After 1 year of treatment, BMD increased significantly at the lumbar, femoral neck, and hip level in the treated group, but not in the control group (p = 0.001). No differences were found between or within groups in serum calcium, PTH, and urinary calcium levels. BTM significantly decreased in the treated group but not in the control group, at 3 and 6 months (p < 0.001), respectively. No cases of hypercalcemia or hypercalciuria were detected during the study.
The results of this study indicate that alendronate/cholecalciferol increases BMD in postmenopausal women with NPHPT. Alendronate/cholecalciferol or vitamin D alone does not affect serum or urinary calcium.
目前尚无关于正常血钙性原发性甲状旁腺功能亢进症(NPHPT)药物治疗的数据。我们用阿仑膦酸钠/胆钙化醇治疗了30名绝经后NPHPT女性(治疗组),或仅用维生素D治疗(对照组)。在1年多的时间里,治疗组的骨密度(BMD)显著增加,而对照组没有。两种治疗方法均未影响血清或尿钙水平。

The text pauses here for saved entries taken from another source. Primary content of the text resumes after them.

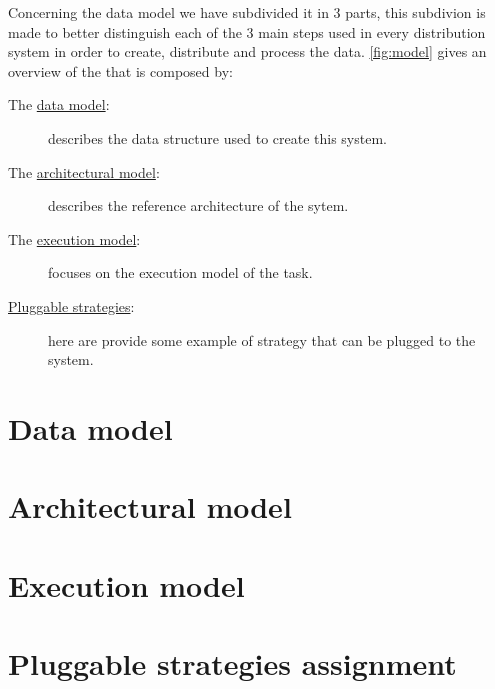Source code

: Concerning the data model we have subdivided it in 3 parts, this subdivion is made to
better distinguish each of the 3 main steps used in every distribution system in order
to create, distribute and process the data. \autoref{fig:model} gives an overview of
the \model that is composed by:
\begin{description}
	\item[The {\hyperref[sec:model:data]{data model}}:] describes
	the data structure used to create this system.

	\item[The {\hyperref[sec:model:architecture]{architectural model}}:] describes
	the reference architecture of the sytem.
	
	\item[The {\hyperref[sec:model:execution]{execution model}}:] focuses
	on the execution model of the task.

	\item[{\hyperref[sec:model:strategies]{Pluggable strategies}}:] here
	are provide some example of strategy that can be plugged to the system.
\end{description}



\section{Data model}
\label{sec:model:data}


\section{Architectural model}
\label{sec:model:architecture}


\section{Execution model}
\label{sec:model:execution}


\section{Pluggable strategies assignment}
\label{sec:model:strategies}
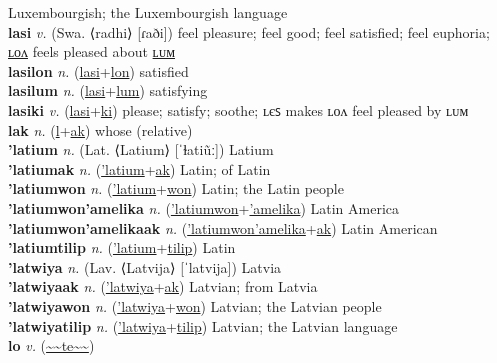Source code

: Luxembourgish; the Luxembourgish language \label{'lasapuactilip} \\
\textbf{lasi} \textit{v.} (Swa. ⟨radhi⟩ [ɾaði])
feel pleasure; feel good; feel satisfied; feel euphoria; \hyperref[lasilon]{ʟᴏᴧ} feels pleased about \hyperref[lasilum]{ʟᴜᴍ} \label{lasi} \\
\textbf{lasilon} \textit{n.} (\hyperref[lasi]{lasi}+\hyperref[lon]{lon})
satisfied \label{lasilon} \\
\textbf{lasilum} \textit{n.} (\hyperref[lasi]{lasi}+\hyperref[lum]{lum})
satisfying \label{lasilum} \\
\textbf{lasiki} \textit{v.} (\hyperref[lasi]{lasi}+\hyperref[ki]{ki})
please; satisfy; soothe; ʟєꜱ makes ʟᴏᴧ feel pleased by ʟᴜᴍ \label{lasiki} \\
\textbf{lak} \textit{n.} (\hyperref[l]{l}+\hyperref[k]{ak})
whose (relative) \label{lak} \\
\textbf{'latium} \textit{n.} (Lat. ⟨Latium⟩ [ˈɫatiũː])
Latium \label{'latium} \\
\textbf{'latiumak} \textit{n.} (\hyperref['latium]{'latium}+\hyperref[ak]{ak})
Latin; of Latin \label{'latiumak} \\
\textbf{'latiumwon} \textit{n.} (\hyperref['latium]{'latium}+\hyperref[won]{won})
Latin; the Latin people \label{'latiumwon} \\
\textbf{'latiumwon'amelika} \textit{n.} (\hyperref['latiumwon]{'latiumwon}+\hyperref['amelika]{'amelika})
Latin America \label{'latiumwon'amelika} \\
\textbf{'latiumwon'amelikaak} \textit{n.} (\hyperref['latiumwon'amelika]{'latiumwon'amelika}+\hyperref[ak]{ak})
Latin American \label{'latiumwon'amelikaak} \\
\textbf{'latiumtilip} \textit{n.} (\hyperref['latium]{'latium}+\hyperref[tilip]{tilip})
Latin \label{'latiumtilip} \\
\textbf{'latwiya} \textit{n.} (Lav. ⟨Latvija⟩ [ˈlatvija])
Latvia \label{'latwiya} \\
\textbf{'latwiyaak} \textit{n.} (\hyperref['latwiya]{'latwiya}+\hyperref[ak]{ak})
Latvian; from Latvia \label{'latwiyaak} \\
\textbf{'latwiyawon} \textit{n.} (\hyperref['latwiya]{'latwiya}+\hyperref[won]{won})
Latvian; the Latvian people \label{'latwiyawon} \\
\textbf{'latwiyatilip} \textit{n.} (\hyperref['latwiya]{'latwiya}+\hyperref[tilip]{tilip})
Latvian; the Latvian language \label{'latwiyatilip} \\
\textbf{lo} \textit{v.} (\hyperref[te]{\~{}\~{}te\~{}\~{}})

正常血钙性原发性甲状旁腺功能亢进症(NPHPT)的定义是血清钙正常,在排除继发性甲状旁腺功能亢进的病因后,甲状旁腺激素(PTH)水平持续升高。NPHPT患者可能会发展为肾脏和骨骼疾病。由于尚无关于NPHPT药物治疗的数据,我们旨在研究阿仑膦酸钠和胆钙化醇对绝经后NPHPT女性的骨密度和骨生化标志物的影响。将维生素D的安全性作为次要终点进行评估。
该研究是一项前瞻性开放标签随机试验,比较了15名接受口服阿仑膦酸钠加胆钙化醇治疗的绝经后NPHPT女性(PMW-NPHPT)(治疗组)和15名仅接受胆钙化醇治疗的PMW-NPHPT女性(对照组)。在基线以及3、6和12个月后采集血样。分别在基线、3个月和6个月时测量骨转换标志物(BTM)。在基线和12个月后评估骨密度。
治疗1年后,治疗组的腰椎、股骨颈和髋部骨密度显著增加,而对照组没有(p = 0.001)。组间或组内的血清钙、PTH和尿钙水平没有差异。治疗组在3个月和6个月时BTM显著下降,而对照组没有(p < 0.001)。在研究期间未检测到高钙血症或高钙尿症病例。
本研究结果表明,阿仑膦酸钠/胆钙化醇可增加绝经后NPHPT女性的骨密度。阿仑膦酸钠/胆钙化醇或单独使用维生素D均不影响血清或尿钙水平。